著 者:劇団ひとり
出版社:幻冬舎
出版日:2008年8月10日初版 2008年8月24日第4刷
評 価:☆☆☆(説明)
お笑い芸人の本だからと言って侮ってはいけない。この本は連作短編集としてよく練られている。ホームレスの人が放つ「自由の匂い」に魅かれて、試しに新宿の公園で暮らし始めた会社員を主人公とした「道草」など、5つの短編からなる。
「よく練られた」とした理由は2つある。1つは、短編のそれぞれにちゃんとオチがあることだ。どんなオチかを言ってしまうわけにはいかないが、あっさりした品のあるオチだ。落語や漫才のオチに通じると感じたのは、著者の職業を知っているための先入観かもしれない。

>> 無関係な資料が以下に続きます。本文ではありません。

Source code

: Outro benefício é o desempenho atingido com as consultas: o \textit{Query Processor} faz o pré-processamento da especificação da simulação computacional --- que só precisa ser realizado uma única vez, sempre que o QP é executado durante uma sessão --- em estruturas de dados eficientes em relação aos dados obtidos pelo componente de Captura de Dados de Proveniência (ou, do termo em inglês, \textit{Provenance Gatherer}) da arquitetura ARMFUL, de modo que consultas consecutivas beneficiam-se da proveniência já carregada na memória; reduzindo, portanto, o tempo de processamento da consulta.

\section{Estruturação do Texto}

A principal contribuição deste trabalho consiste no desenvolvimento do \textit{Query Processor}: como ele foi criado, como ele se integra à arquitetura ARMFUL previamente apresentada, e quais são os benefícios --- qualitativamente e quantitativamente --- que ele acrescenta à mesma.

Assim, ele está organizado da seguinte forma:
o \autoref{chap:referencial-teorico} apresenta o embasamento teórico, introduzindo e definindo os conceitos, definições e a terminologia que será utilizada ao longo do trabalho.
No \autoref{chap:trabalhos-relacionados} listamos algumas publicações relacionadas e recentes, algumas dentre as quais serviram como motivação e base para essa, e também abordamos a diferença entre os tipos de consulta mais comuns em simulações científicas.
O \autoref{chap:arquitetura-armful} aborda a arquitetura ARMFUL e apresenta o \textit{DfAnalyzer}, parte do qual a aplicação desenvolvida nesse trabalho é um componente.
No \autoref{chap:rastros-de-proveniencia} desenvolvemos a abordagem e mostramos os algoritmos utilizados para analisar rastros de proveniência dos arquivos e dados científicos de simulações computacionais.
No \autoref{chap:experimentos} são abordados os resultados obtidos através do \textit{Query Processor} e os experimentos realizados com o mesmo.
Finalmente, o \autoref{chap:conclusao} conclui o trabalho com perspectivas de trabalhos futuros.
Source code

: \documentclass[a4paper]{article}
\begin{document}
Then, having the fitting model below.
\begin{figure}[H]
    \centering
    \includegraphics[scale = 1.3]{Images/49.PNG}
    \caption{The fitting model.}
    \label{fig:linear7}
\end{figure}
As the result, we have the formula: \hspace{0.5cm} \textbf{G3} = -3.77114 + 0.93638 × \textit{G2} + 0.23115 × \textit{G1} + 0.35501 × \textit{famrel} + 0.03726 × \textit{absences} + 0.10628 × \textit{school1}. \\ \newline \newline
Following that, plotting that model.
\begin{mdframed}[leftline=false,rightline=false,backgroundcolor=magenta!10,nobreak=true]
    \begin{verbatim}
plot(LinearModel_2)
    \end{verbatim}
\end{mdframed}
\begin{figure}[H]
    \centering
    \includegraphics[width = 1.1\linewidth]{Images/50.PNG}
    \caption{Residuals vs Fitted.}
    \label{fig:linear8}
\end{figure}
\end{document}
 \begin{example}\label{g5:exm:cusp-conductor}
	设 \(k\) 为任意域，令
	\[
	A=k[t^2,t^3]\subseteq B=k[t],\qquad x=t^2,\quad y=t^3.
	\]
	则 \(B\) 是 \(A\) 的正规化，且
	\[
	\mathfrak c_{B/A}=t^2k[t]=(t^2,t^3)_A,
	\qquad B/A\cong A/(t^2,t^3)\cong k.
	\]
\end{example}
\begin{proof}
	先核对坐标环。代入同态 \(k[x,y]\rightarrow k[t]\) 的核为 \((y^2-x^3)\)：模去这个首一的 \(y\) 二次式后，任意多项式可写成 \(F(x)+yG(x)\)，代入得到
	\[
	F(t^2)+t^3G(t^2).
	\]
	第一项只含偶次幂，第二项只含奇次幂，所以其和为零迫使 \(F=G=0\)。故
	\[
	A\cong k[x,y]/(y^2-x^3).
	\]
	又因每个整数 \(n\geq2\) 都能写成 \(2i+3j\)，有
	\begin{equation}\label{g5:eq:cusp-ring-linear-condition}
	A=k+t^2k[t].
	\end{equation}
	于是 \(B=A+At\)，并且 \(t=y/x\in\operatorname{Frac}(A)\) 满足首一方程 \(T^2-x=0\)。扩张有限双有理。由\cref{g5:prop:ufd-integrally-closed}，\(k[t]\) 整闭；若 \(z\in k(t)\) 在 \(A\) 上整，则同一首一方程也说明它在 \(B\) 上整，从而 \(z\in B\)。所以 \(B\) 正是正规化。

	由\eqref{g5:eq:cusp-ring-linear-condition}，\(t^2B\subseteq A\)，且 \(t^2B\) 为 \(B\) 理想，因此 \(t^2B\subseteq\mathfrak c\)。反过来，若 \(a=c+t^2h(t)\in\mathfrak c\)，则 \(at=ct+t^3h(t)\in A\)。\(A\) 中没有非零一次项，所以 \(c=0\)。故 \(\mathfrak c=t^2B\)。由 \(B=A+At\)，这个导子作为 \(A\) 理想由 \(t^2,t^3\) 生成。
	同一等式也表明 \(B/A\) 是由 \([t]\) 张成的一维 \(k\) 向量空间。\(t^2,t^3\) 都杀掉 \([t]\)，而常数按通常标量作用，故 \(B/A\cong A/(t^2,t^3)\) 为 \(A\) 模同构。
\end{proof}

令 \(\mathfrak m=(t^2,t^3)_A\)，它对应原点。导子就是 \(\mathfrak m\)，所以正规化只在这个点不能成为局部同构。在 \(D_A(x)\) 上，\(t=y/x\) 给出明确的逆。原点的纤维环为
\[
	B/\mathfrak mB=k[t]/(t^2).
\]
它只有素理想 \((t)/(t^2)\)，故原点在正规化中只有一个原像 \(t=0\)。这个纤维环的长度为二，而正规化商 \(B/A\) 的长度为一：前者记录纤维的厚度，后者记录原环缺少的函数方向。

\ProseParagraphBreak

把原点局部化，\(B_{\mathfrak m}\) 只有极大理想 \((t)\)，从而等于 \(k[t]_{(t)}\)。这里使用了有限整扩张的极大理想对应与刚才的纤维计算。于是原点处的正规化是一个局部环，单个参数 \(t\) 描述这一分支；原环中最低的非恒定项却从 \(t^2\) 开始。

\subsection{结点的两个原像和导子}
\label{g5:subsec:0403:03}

もう1つは、連作短編集として、5つの短編の各々が緩やかにつながっていることだ。ある短編の登場人物やエピソードが、別の短編でひょっこり顔を出す。1人称の視点が違うため、同じエピソードが全く違う形で語られる。何人もの人物をひとりで演じ分ける「劇団ひとり」ならではだ。と、これはちょっとウガった見方過ぎるか?(そう言えば、もう長い間、この人のそんな芸をテレビで見ないけれど)
ただ、気になって仕方がないことがある。「見れていない」「届けれる」「つけれない」「借りれる」。本書の中に登場する言葉だが、これらは私の認識では「ら抜き言葉」で、文法上誤りとされている。

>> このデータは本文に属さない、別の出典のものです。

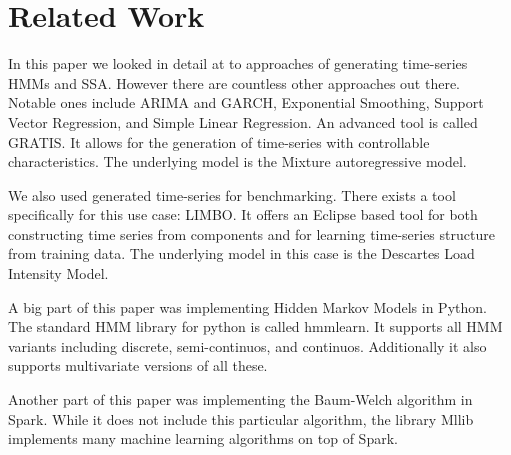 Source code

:\chapter{Related Work}\label{chapter:related}

In this paper we looked in detail at to approaches of generating time-series HMMs and SSA. However there are countless other approaches out there. Notable ones include ARIMA and GARCH, Exponential Smoothing, Support Vector Regression, and Simple Linear Regression.\parencite{inproceedings} An advanced tool is called GRATIS. It allows for the generation of time-series with controllable characteristics. The underlying model is the Mixture autoregressive model. \parencite{kang2019gratis}

We also used generated time-series for benchmarking. There exists a tool specifically for this use case: LIMBO. It offers an Eclipse based tool for both constructing time series from components and for learning time-series structure from training data. The underlying model in this case is the Descartes Load Intensity Model. \parencite{v2014limbo}

A big part of this paper was implementing Hidden Markov Models in Python. The standard HMM library for python is called hmmlearn. \parencite{weiss2019hmmlearn} It supports all HMM variants including discrete, semi-continuos, and continuos. Additionally it also supports multivariate versions of all these. 

Another part of this paper was implementing the Baum-Welch algorithm in Spark. While it does not include this particular algorithm, the library Mllib implements many machine learning algorithms on top of Spark. \parencite{meng2016mllib} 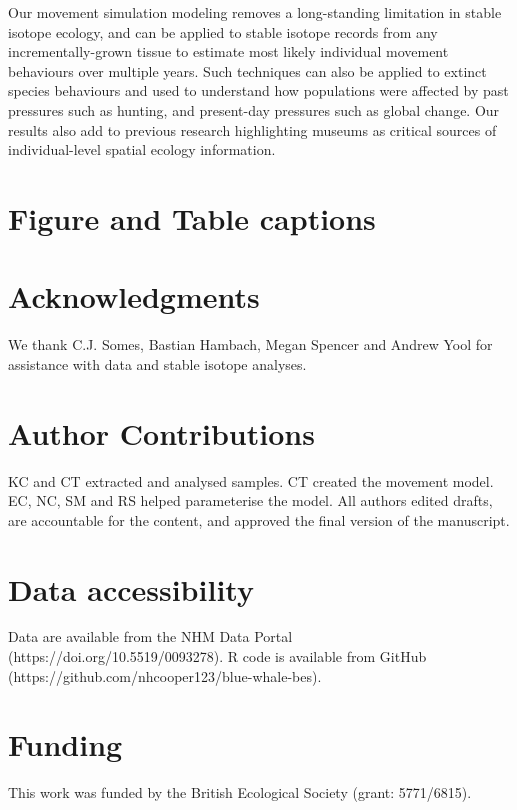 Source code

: \documentclass[a4paper,12pt]{article}
\begin{document}
Our movement simulation modeling removes a long-standing limitation in stable isotope ecology, and can be applied to stable isotope records from any incrementally-grown tissue to estimate most likely individual movement behaviours over multiple years. 
Such techniques can also be applied to extinct species behaviours and used to understand how populations were affected by past pressures such as hunting, and present-day pressures such as global change.
Our results also add to previous research \cite{lister2011natural,ryan2013stable} highlighting museums as critical sources of individual-level spatial ecology information.

\section{Figure and Table captions}

\section{Acknowledgments}
We thank C.J. Somes, Bastian Hambach, Megan Spencer and Andrew Yool for assistance with data and stable isotope analyses.

\section{Author Contributions}
KC and CT extracted and analysed samples.
CT created the movement model.
EC, NC, SM and RS helped parameterise the model.
All authors edited drafts, are accountable for the content, and approved the final version of the manuscript.

\section{Data accessibility}
Data are available from the NHM Data Portal (https://doi.org/10.5519/0093278). 
R code is available from GitHub (https://github.com/nhcooper123/blue-whale-bes).

\section{Funding}
This work was funded by the British Ecological Society (grant: 5771/6815). 
\end{document}
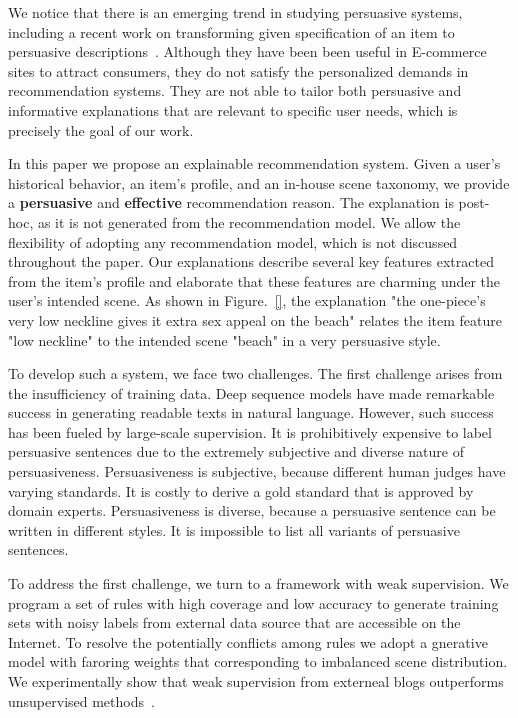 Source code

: \documentclass[sigconf]{acmart}
\begin{document}
We notice that there is an emerging trend in studying persuasive systems, including a recent work on transforming given specification of an item to persuasive descriptions~\cite{}. Although they have been been useful in E-commerce sites to attract consumers, they do not satisfy the personalized demands in recommendation systems. They are not able to tailor both persuasive and informative explanations that are relevant to specific user needs, which is precisely the goal of our work.

In this paper we propose an explainable recommendation system. Given a user's historical behavior, an item's profile, and an in-house scene taxonomy, we provide a  \textbf{persuasive} and \textbf{effective} recommendation reason. The explanation is post-hoc, as it is not generated from the recommendation model. We allow the flexibility of adopting any recommendation model, which is not discussed throughout the paper. Our explanations describe several key features extracted from the item's profile and elaborate that these features are charming under the user's intended scene. As shown in Figure.~\ref{}, the explanation "the one-piece's very low neckline gives it extra sex appeal on the beach" relates the item feature "low neckline" to the intended scene "beach" in a very persuasive style.  

To develop such a system, we face two challenges.  The first challenge arises from the insufficiency of training data. Deep sequence models have made remarkable success in generating readable texts in natural language. However, such success has been fueled by large-scale supervision. It is prohibitively expensive to label persuasive sentences due to the extremely subjective and diverse nature of persuasiveness. Persuasiveness is subjective, because different human judges have varying standards. It is costly to derive a gold standard that is approved by domain experts. Persuasiveness is diverse, because a persuasive sentence can be written in different styles.  It is impossible to list all variants of persuasive sentences.   
 
To address the first challenge, we turn to a framework with weak supervision. We program a set of rules with high coverage and low accuracy to generate training sets with noisy labels from external data source that are accessible on the Internet. To resolve the potentially conflicts among rules we adopt a gnerative model with faroring weights that corresponding to imbalanced scene distribution. We experimentally show that weak supervision from externeal blogs outperforms unsupervised methods~\cite{}. %
\end{document}
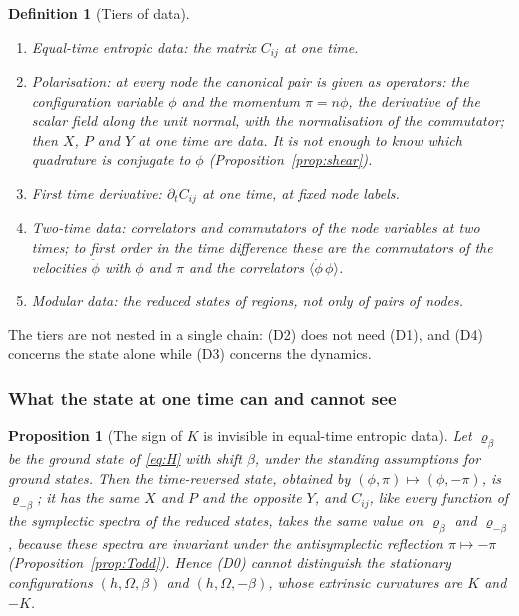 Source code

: \documentclass[11pt,a4paper]{article}
\theoremstyle{stmt}
\newtheorem{proposition}[theorem]{Proposition}
\theoremstyle{defn}
\newtheorem{definition}[theorem]{Definition}
\theoremstyle{rmk}
\numberwithin{equation}{section}
\begin{document}
{\begin{definition}[Tiers of data]\label{def:tiers}
\begin{enumerate}[label=\textup{(D\arabic*)},start=0]
\item \emph{Equal-time entropic data:} the matrix $C_{ij}$ at one time.
\item \emph{Polarisation:} at every node the canonical pair is given \emph{as operators}: the configuration variable $\phi$ and the momentum $\pi=n\phi$, the derivative of the scalar field along the unit normal, with the normalisation of the commutator; then $X$, $P$ and $Y$ at one time are data. It is not enough to know which quadrature is conjugate to $\phi$ (Proposition~\ref{prop:shear}).
\item \emph{First time derivative:} $\partial_tC_{ij}$ at one time, at fixed node labels.
\item \emph{Two-time data:} correlators and commutators of the node variables at two times; to first order in the time difference these are the commutators of the velocities $\dot\phi$ with $\phi$ and $\pi$ and the correlators $\langle\dot\phi\,\phi\rangle$.
\item \emph{Modular data:} the reduced states of regions, not only of pairs of nodes.
\end{enumerate}
\end{definition}

The tiers are not nested in a single chain: (D2) does not need (D1), and (D4) concerns the state alone while (D3) concerns the dynamics.

\subsubsection{What the state at one time can and cannot see}

\begin{proposition}[The sign of $K$ is invisible in equal-time entropic data]\label{prop:sign}
Let $\varrho_\beta$ be the ground state of \eqref{eq:H} with shift $\beta$, under the standing assumptions for ground states. Then the time-reversed state, obtained by $(\phi,\pi)\mapsto(\phi,-\pi)$, is $\varrho_{-\beta}$; it has the same $X$ and $P$ and the opposite $Y$, and $C_{ij}$, like every function of the symplectic spectra of the reduced states, takes the same value on $\varrho_\beta$ and $\varrho_{-\beta}$, because these spectra are invariant under the antisymplectic reflection $\pi\mapsto-\pi$ (Proposition~\ref{prop:Todd}). Hence \textup{(D0)} cannot distinguish the stationary configurations $(h,\Omega,\beta)$ and $(h,\Omega,-\beta)$, whose extrinsic curvatures are $K$ and $-K$.
\end{proposition}

}
\end{document}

私自身、他の人を批判できるほど正確な日本語を使っているわけではないし、「ら抜き」が言葉の「誤り」なのか「変化・進化」なのか、見解の相違や議論があることは認める。けれども私は、出版物は言語の用法については保守的であることを望むので、大変な違和感を持った。これは、出版社の校正で良としたのか、見逃したのか、作家の原稿を尊重したのか?
さっと読めるし、話題になった本だから機会があれば読んで見るといいと思う。先ほど「よく練られている」と言った。でも、そんなに面白くはなかった。オチにつながるミスリードなどの、色々な工夫がどういうわけかあざとく感じられて、私自身も戸惑った。「なんて意地悪な読み方なんだろう」って。
ここで、再び「先入観」の話。先入観から自由ではいられない。だから、私は「ら抜き言葉」を連発する著者を低く見て、その結果、意地悪な目で読んでしまったのかもしれない。なにしろ最初の「ら抜き」は、本文2ページ目に登場する。
しかし、この本が良く売れたのも、著者の有名度と「お笑い芸人が書いた小説にしては..」という、先入観が私の場合とは違った向きに作用した結果かもしれない。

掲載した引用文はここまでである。